We have made use of existing open source, community-developed, environmental CI by adopting components of the CUAHSI HIS, while expanding and further developing tools to enhance functionality. This served to ensure that the GAMUT data are discoverable and accessible through the CUAHSI Water Data Center and met our needs for a platform on which we could build customized components (like the TSA) for enabling enhanced data access and visualization. The components of the workflow that we have developed could be used by other environmental observatories.

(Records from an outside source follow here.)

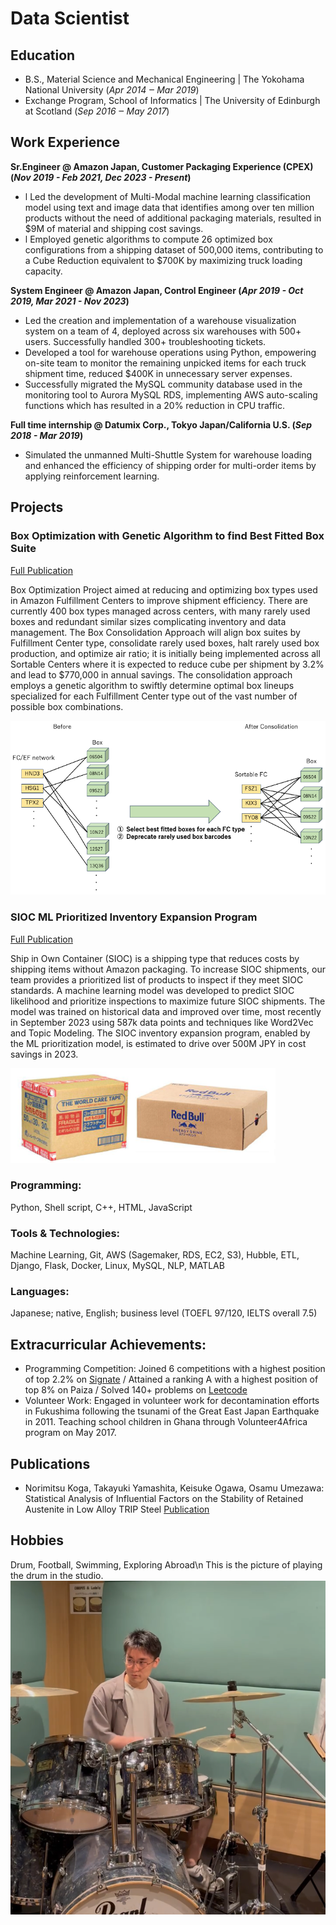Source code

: # Data Scientist

## Education	 			        		
- B.S., Material Science and Mechanical Engineering | The Yokohama National University (_Apr 2014 ‒ Mar 2019_)
- Exchange Program, School of Informatics | The University of Edinburgh at Scotland (_Sep 2016 ‒ May 2017_)

## Work Experience
**Sr.Engineer @ Amazon Japan, Customer Packaging Experience (CPEX) (_Nov 2019 - Feb 2021, Dec 2023 - Present_)**
- l Led the development of Multi-Modal machine learning classification model using text and image data that identifies among over ten million products without the need of additional packaging materials, resulted in $9M of material and shipping cost savings.
- l Employed genetic algorithms to compute 26 optimized box configurations from a shipping dataset of 500,000 items, contributing to a Cube Reduction equivalent to $700K by maximizing truck loading capacity.

**System Engineer @ Amazon Japan, Control Engineer (_Apr 2019 - Oct 2019, Mar 2021 - Nov 2023_)**
- Led the creation and implementation of a warehouse visualization system on a team of 4, deployed across six warehouses with 500+ users. Successfully handled 300+ troubleshooting tickets.
- Developed a tool for warehouse operations using Python, empowering on-site team to monitor the remaining unpicked items for each truck shipment time, reduced $400K in unnecessary server expenses.
- Successfully migrated the MySQL community database used in the monitoring tool to Aurora MySQL RDS, implementing AWS auto-scaling functions which has resulted in a 20% reduction in CPU traffic.

**Full time internship @ Datumix Corp., Tokyo Japan/California U.S. (_Sep 2018 - Mar 2019_)**
- Simulated the unmanned Multi-Shuttle System for warehouse loading and enhanced the efficiency of shipping order for multi-order items by applying reinforcement learning.

## Projects
### Box Optimization with Genetic Algorithm to find Best Fitted Box Suite
[Full Publication](https://www.mdpi.com/1424-8220/22/8/3048)

Box Optimization Project aimed at reducing and optimizing box types used in Amazon Fulfillment Centers to improve shipment efficiency. There are currently 400 box types managed across centers, with many rarely used boxes and redundant similar sizes complicating inventory and data management. The Box Consolidation Approach will align box suites by Fulfillment Center type, consolidate rarely used boxes, halt rarely used box production, and optimize air ratio; it is initially being implemented across all Sortable Centers where it is expected to reduce cube per shipment by 3.2% and lead to $770,000 in annual savings. The consolidation approach employs a genetic algorithm to swiftly determine optimal box lineups specialized for each Fulfillment Center type out of the vast number of possible box combinations.

![box_consolidation image](/assets/img/box_consolidation1.png)

### SIOC ML Prioritized Inventory Expansion Program
[Full Publication](https://www.mdpi.com/1424-8220/22/11/4240)

Ship in Own Container (SIOC) is a shipping type that reduces costs by shipping items without Amazon packaging. To increase SIOC shipments, our team provides a prioritized list of products to inspect if they meet SIOC standards. A machine learning model was developed to predict SIOC likelihood and prioritize inspections to maximize future SIOC shipments. The model was trained on historical data and improved over time, most recently in September 2023 using 587k data points and techniques like Word2Vec and Topic Modeling. The SIOC inventory expansion program, enabled by the ML prioritization model, is estimated to drive over 500M JPY in cost savings in 2023.

![SIOC image](/assets/img/SIOC.png)


### Programming:
Python, Shell script, C++, HTML, JavaScript
### Tools & Technologies:
Machine Learning, Git, AWS (Sagemaker, RDS, EC2, S3), Hubble, ETL, Django, Flask, Docker, Linux, MySQL, NLP, MATLAB
### Languages:
Japanese; native, English; business level (TOEFL 97/120, IELTS overall 7.5)

## Extracurricular Achievements:
- Programming Competition: Joined 6 competitions with a highest position of top 2.2% on [Signate](https://signate.jp/users/50394) / Attained a ranking A with a highest position of top 8% on Paiza / Solved 140+ problems on [Leetcode](https://leetcode.com/keyy1019/)
- Volunteer Work: Engaged in volunteer work for decontamination efforts in Fukushima following the tsunami of the Great East Japan Earthquake in 2011. Teaching school children in Ghana through Volunteer4Africa program on May 2017.

## Publications
- Norimitsu Koga, Takayuki Yamashita, Keisuke Ogawa, Osamu Umezawa: Statistical Analysis of Influential Factors on the Stability of Retained Austenite in Low Alloy TRIP Steel [Publication](https://www.jstage.jst.go.jp/article/matertrans/63/5/63_MT-M2021239/_article/-char/en)

## Hobbies
Drum, Football, Swimming, Exploring Abroad\n
This is the picture of playing the drum in the studio.
![drum image](/assets/img/drum.PNG)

The workflow is modular, so an observatory could deploy the full suite of elements in a similar workflow, eliminate certain components if deemed unnecessary, or include additional components given network-specific needs. For example, new applications may be developed to interface with data stored in an ODM database or accessible via web services. Much of the workflow could also be adapted to other operating systems or software programs depending on user expertise. For example, ODM and the WaterOneFlow web services are available with deployments for both Windows and Linux servers.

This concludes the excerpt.